What needs to be done: The copy you give must match the lines from the top of the data through the line containing "- [A Guide to" exactly, and it must hold no pictures.

Available records:
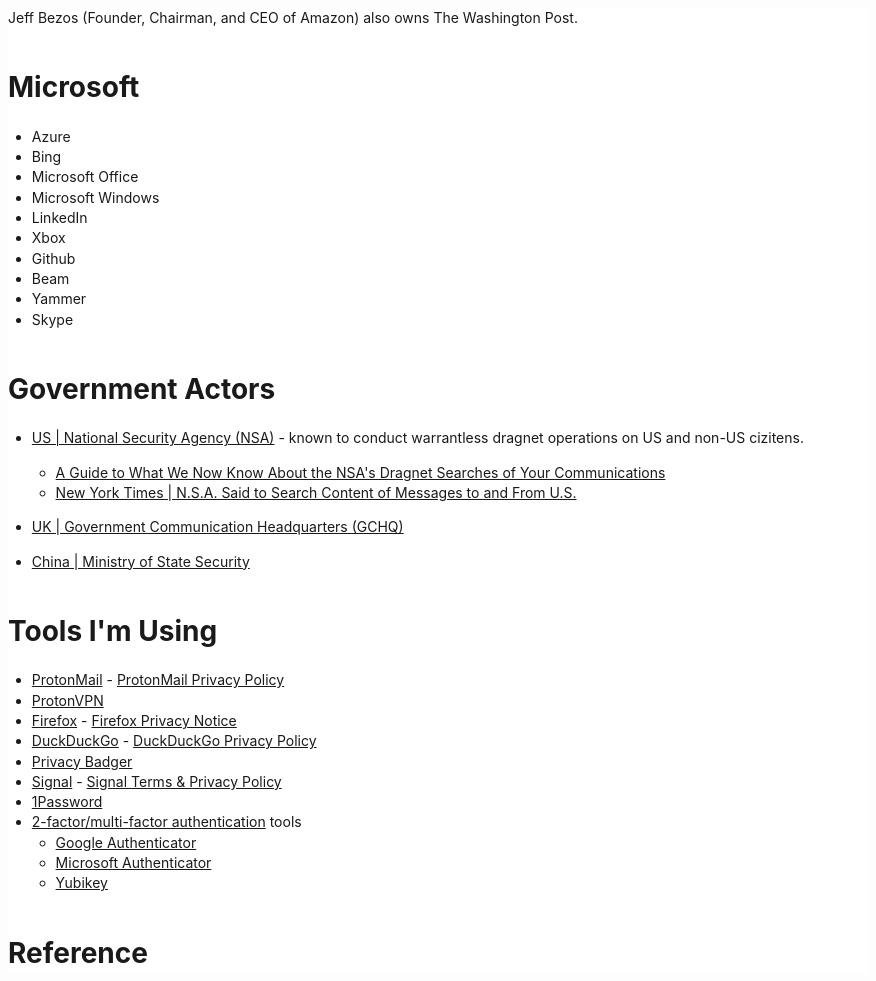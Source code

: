 Jeff Bezos (Founder, Chairman, and CEO of Amazon) also owns The Washington Post.

# Microsoft

- Azure
- Bing
- Microsoft Office
- Microsoft Windows
- LinkedIn
- Xbox
- Github
- Beam
- Yammer
- Skype

# Government Actors


- [US \| National Security Agency (NSA)](https://www.nsa.gov/) - known to conduct warrantless dragnet operations on US and non-US cizitens.
  - [A Guide to What We Now Know About the NSA's Dragnet Searches of Your Communications](https://www.aclu.org/blog/national-security/secrecy/guide-what-we-now-know-about-nsas-dragnet-searches-your)
  - [New York Times | N.S.A. Said to Search Content of Messages to and From U.S.](https://www.nytimes.com/2013/08/08/us/broader-sifting-of-data-abroad-is-seen-by-nsa.html)

- [UK \| Government Communication Headquarters (GCHQ)](https://www.gchq.gov.uk/)

- [China \| Ministry of State Security](https://en.wikipedia.org/wiki/Ministry_of_State_Security_(China))

# Tools I'm Using
- [ProtonMail](https://protonmail.com/) - [ProtonMail Privacy Policy](https://protonmail.com/privacy-policy)
- [ProtonVPN](https://protonvpn.com/)
- [Firefox](https://www.mozilla.org/en-US/firefox/) - [Firefox Privacy Notice](https://www.mozilla.org/en-US/privacy/firefox/)
- [DuckDuckGo](https://duckduckgo.com/) - [DuckDuckGo Privacy Policy](https://duckduckgo.com/privacy)
- [Privacy Badger](https://www.eff.org/privacybadger)
- [Signal](https://www.signal.org/) - [Signal Terms & Privacy Policy](https://www.signal.org/legal/)
- [1Password](https://1password.com)
- [2-factor/multi-factor authentication](https://en.wikipedia.org/wiki/Multi-factor_authentication) tools
  - [Google Authenticator](https://google-authenticator.com/)
  - [Microsoft Authenticator](https://www.microsoft.com/en-us/account/authenticator)
  - [Yubikey](https://www.yubico.com/products/yubikey-hardware/)


# Reference
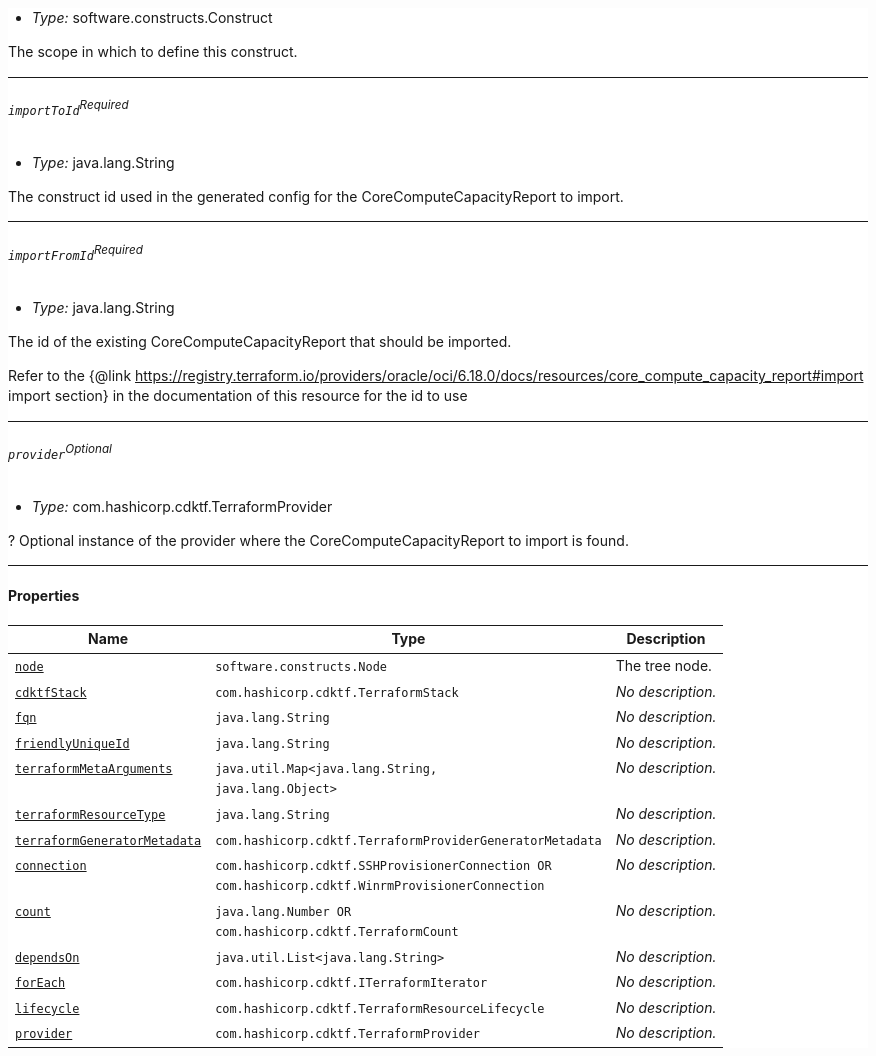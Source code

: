 - *Type:* software.constructs.Construct

The scope in which to define this construct.

---

###### `importToId`<sup>Required</sup> <a name="importToId" id="rhizo-co-terraform-provider-oci.coreComputeCapacityReport.CoreComputeCapacityReport.generateConfigForImport.parameter.importToId"></a>

- *Type:* java.lang.String

The construct id used in the generated config for the CoreComputeCapacityReport to import.

---

###### `importFromId`<sup>Required</sup> <a name="importFromId" id="rhizo-co-terraform-provider-oci.coreComputeCapacityReport.CoreComputeCapacityReport.generateConfigForImport.parameter.importFromId"></a>

- *Type:* java.lang.String

The id of the existing CoreComputeCapacityReport that should be imported.

Refer to the {@link https://registry.terraform.io/providers/oracle/oci/6.18.0/docs/resources/core_compute_capacity_report#import import section} in the documentation of this resource for the id to use

---

###### `provider`<sup>Optional</sup> <a name="provider" id="rhizo-co-terraform-provider-oci.coreComputeCapacityReport.CoreComputeCapacityReport.generateConfigForImport.parameter.provider"></a>

- *Type:* com.hashicorp.cdktf.TerraformProvider

? Optional instance of the provider where the CoreComputeCapacityReport to import is found.

---

#### Properties <a name="Properties" id="Properties"></a>

| **Name** | **Type** | **Description** |
| --- | --- | --- |
| <code><a href="#rhizo-co-terraform-provider-oci.coreComputeCapacityReport.CoreComputeCapacityReport.property.node">node</a></code> | <code>software.constructs.Node</code> | The tree node. |
| <code><a href="#rhizo-co-terraform-provider-oci.coreComputeCapacityReport.CoreComputeCapacityReport.property.cdktfStack">cdktfStack</a></code> | <code>com.hashicorp.cdktf.TerraformStack</code> | *No description.* |
| <code><a href="#rhizo-co-terraform-provider-oci.coreComputeCapacityReport.CoreComputeCapacityReport.property.fqn">fqn</a></code> | <code>java.lang.String</code> | *No description.* |
| <code><a href="#rhizo-co-terraform-provider-oci.coreComputeCapacityReport.CoreComputeCapacityReport.property.friendlyUniqueId">friendlyUniqueId</a></code> | <code>java.lang.String</code> | *No description.* |
| <code><a href="#rhizo-co-terraform-provider-oci.coreComputeCapacityReport.CoreComputeCapacityReport.property.terraformMetaArguments">terraformMetaArguments</a></code> | <code>java.util.Map<java.lang.String, java.lang.Object></code> | *No description.* |
| <code><a href="#rhizo-co-terraform-provider-oci.coreComputeCapacityReport.CoreComputeCapacityReport.property.terraformResourceType">terraformResourceType</a></code> | <code>java.lang.String</code> | *No description.* |
| <code><a href="#rhizo-co-terraform-provider-oci.coreComputeCapacityReport.CoreComputeCapacityReport.property.terraformGeneratorMetadata">terraformGeneratorMetadata</a></code> | <code>com.hashicorp.cdktf.TerraformProviderGeneratorMetadata</code> | *No description.* |
| <code><a href="#rhizo-co-terraform-provider-oci.coreComputeCapacityReport.CoreComputeCapacityReport.property.connection">connection</a></code> | <code>com.hashicorp.cdktf.SSHProvisionerConnection OR com.hashicorp.cdktf.WinrmProvisionerConnection</code> | *No description.* |
| <code><a href="#rhizo-co-terraform-provider-oci.coreComputeCapacityReport.CoreComputeCapacityReport.property.count">count</a></code> | <code>java.lang.Number OR com.hashicorp.cdktf.TerraformCount</code> | *No description.* |
| <code><a href="#rhizo-co-terraform-provider-oci.coreComputeCapacityReport.CoreComputeCapacityReport.property.dependsOn">dependsOn</a></code> | <code>java.util.List<java.lang.String></code> | *No description.* |
| <code><a href="#rhizo-co-terraform-provider-oci.coreComputeCapacityReport.CoreComputeCapacityReport.property.forEach">forEach</a></code> | <code>com.hashicorp.cdktf.ITerraformIterator</code> | *No description.* |
| <code><a href="#rhizo-co-terraform-provider-oci.coreComputeCapacityReport.CoreComputeCapacityReport.property.lifecycle">lifecycle</a></code> | <code>com.hashicorp.cdktf.TerraformResourceLifecycle</code> | *No description.* |
| <code><a href="#rhizo-co-terraform-provider-oci.coreComputeCapacityReport.CoreComputeCapacityReport.property.provider">provider</a></code> | <code>com.hashicorp.cdktf.TerraformProvider</code> | *No description.* |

Exercise result:
Source code

: Jeff Bezos (Founder, Chairman, and CEO of Amazon) also owns The Washington Post.

# Microsoft

- Azure
- Bing
- Microsoft Office
- Microsoft Windows
- LinkedIn
- Xbox
- Github
- Beam
- Yammer
- Skype

# Government Actors


- [US \| National Security Agency (NSA)](https://www.nsa.gov/) - known to conduct warrantless dragnet operations on US and non-US cizitens.
  - [A Guide to What We Now Know About the NSA's Dragnet Searches of Your Communications](https://www.aclu.org/blog/national-security/secrecy/guide-what-we-now-know-about-nsas-dragnet-searches-your)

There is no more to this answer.